A long serving volunteer with local charity Bexhill Caring Community has died aged 88.
Gwen Wright and husband Eric were among the voluntary shoppers for many years with Bexhill Caring Community, Sackville Road. A spokesman for the charity said: “Gwen was widowed about 12 years ago, and she continued in her role as office volunteer until the retirement of former manager Jill Halsall. She did however carry on volunteering at West Bexhill Voluntary Day Centre until she herself became a member. She remained bright and cheerful in the face of adversity. Gwen had been a valued member of the Day Centre and will be very sadly missed by all those who knew her and were helped by her.”
Gwen’s son Steven said his mother certainly packed a lot into her life. He said: “If mum had been a suitcase being taken on a flight, I cannot imagine how much the excess baggage charge would have been.

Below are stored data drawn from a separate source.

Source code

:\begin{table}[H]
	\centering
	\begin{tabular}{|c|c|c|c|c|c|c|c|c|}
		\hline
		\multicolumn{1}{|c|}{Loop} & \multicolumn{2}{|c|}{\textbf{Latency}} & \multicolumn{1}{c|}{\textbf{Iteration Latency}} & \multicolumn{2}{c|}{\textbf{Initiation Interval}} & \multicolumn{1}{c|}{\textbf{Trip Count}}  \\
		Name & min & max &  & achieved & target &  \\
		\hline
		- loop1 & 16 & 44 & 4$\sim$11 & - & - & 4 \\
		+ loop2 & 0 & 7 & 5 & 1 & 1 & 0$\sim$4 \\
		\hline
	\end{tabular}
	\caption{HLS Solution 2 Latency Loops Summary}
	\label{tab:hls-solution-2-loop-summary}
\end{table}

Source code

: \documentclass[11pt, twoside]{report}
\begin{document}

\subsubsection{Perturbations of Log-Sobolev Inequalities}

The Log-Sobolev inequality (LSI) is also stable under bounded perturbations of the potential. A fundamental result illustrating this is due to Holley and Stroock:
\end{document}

“Through mum, we learnt morals, honesty, faith, consideration, love and the right and wrongs in life. She never asked too much of us; “Just simply do your best” she always said. She loved her family so much and was a proud mother and grandmother. We were so lucky to have had a mum like Gwen – so many don’t.”
Gwen and Eric became active members of Bexhill Caring Community when they retired and made lots of new friends. Eric became an ambulance driver, a mobile librarian and even Father Christmas. Steve said Gwen immensely enjoyed giving something back. “She was always baking cakes and flans for the Bexhill Hospital summer and Christmas fetes and was there to run the tombola stall. Hopefully Eric and Gwen gave kindness, support and happy memories to many people.”
Gwen had four grandaughters and one grandson - Callum, Katie, Sarah, Nicola and Olivia - and Steve said she adored them all and loved every minute she spent with them.
When widowed in 2004, Steve said Gwen continued to care for others. “Mum became a lady who was determined, fiercely independent and continued to support the Day Centre. Whether it was playing games, supporting excursions and outings, or simply just providing companionship, she was always there for those who needed it. It was only recently she made the transition from helper to the one being helped. A Care Plan was arranged for her via The Caring Community; after a short time she needed full time care. Let us remember the happiness she brought to others. She was the most unselfish person I have ever known.”